Back to AtD. Music of the Spheres-- Not
Paul Mackin
mackin.paul at verizon.net
Wed Jul 25 19:08:50 CDT 2012
On 7/25/2012 7:16 PM, Phillip Greenlief wrote:
> Thanks, Philip. Good, thorough explanation.
>>
>> Maybe you could comment on something else. if, in the Medieval
>> Lydian, the #4 was often avoided even though proper to the mode
>> (the devil thing of the AtD passage), does this mean that the
>> unsharped 4 would also have to be avoided in order to keep the
>> composition from dropping out of the mode.
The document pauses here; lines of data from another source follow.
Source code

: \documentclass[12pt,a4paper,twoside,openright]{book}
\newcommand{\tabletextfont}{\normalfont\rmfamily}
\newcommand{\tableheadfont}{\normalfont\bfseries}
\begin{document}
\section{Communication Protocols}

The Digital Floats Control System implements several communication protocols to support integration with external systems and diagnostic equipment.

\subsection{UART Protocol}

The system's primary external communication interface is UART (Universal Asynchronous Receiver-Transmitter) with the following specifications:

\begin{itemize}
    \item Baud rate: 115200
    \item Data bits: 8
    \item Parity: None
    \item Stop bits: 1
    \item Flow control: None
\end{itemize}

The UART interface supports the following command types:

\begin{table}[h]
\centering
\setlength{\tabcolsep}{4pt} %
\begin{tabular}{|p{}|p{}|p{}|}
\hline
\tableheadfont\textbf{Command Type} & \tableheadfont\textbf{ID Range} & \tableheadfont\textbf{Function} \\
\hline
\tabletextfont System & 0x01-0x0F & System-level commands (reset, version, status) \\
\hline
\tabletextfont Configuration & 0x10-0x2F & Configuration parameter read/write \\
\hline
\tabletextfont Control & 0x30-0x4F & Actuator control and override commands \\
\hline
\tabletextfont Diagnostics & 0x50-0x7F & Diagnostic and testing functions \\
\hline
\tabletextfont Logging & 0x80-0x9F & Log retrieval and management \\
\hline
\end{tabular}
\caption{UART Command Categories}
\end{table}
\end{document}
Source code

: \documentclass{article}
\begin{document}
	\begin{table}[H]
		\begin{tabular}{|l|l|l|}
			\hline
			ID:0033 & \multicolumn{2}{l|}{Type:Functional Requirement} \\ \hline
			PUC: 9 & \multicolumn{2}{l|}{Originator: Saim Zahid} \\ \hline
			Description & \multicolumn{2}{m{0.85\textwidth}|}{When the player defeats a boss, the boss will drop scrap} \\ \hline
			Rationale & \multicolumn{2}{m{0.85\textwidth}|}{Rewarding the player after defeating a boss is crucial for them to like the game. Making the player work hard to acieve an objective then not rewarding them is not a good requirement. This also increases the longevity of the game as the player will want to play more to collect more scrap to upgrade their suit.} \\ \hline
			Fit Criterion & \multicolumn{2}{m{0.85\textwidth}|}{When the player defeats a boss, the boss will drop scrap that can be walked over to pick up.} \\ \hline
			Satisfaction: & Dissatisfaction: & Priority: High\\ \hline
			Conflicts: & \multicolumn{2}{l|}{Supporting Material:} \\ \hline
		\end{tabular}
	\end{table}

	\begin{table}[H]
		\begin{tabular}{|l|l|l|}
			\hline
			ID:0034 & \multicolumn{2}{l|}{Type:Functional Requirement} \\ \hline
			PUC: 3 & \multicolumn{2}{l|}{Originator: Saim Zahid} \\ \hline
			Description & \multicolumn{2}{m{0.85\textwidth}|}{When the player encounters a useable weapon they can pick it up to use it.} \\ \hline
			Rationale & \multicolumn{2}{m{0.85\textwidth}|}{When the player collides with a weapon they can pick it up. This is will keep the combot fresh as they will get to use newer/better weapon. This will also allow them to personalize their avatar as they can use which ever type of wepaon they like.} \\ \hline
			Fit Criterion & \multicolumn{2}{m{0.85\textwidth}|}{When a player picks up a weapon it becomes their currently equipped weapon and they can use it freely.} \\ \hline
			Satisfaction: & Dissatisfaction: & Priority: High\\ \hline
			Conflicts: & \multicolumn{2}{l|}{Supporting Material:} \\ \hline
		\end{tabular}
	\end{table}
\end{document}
In other words, what's
>> the without which nothing to qualify for Lydian?
>>
>> P
>>
>
> thanks, paul.
>
> let me begin by clarifying that when i say this note was "banned", i'm
> talking about church music in europe ... as most of you probably know,
> the central focus of composers before the baroque period was composing
> music for church services .. sure, there were lots of pithy little
> madrigals and fanfares for the royal courts, but most euro composers
> like frescobaldi, lasso, josquin, and the rest were mainly focused on
> writng mass and motets ... for the church.
>
> but india, japan, and many other countries? different scales,
> diiferent systems of organizing tonal material, different cultural
> aesthetics.
>
> in other words, outside of europe this particular note (the tritone,
> or #4, b5) was used in abundance ...
>
> back to your question, if you "unsharp" the 4, then you are left with
> a major scale ... which was used frequently.
>
> a lot of the medeival composers were using something that today is
> termed "modal counterpoint)" ... so these modes were in use and gave
> flavor to the music.
>
> the truth is, we speculate quite a lot when we discuss this. musica
> ficta is the first known "textbook" on tonal harmony, and that text
> doesn't arrive until the end of the rennaissance, beginning of the
> baroque period. even early music specialists (must) admit that they
> are interpreting scores from medeival and rennaissance composers. this
> is especially true when you talk about the music of ancient greece ...
> you see recordings of ancient greek compositions, but what you don't
> really see is a statement from the performers admitting that they are
> guessing what these ancient texts (scores) really mean.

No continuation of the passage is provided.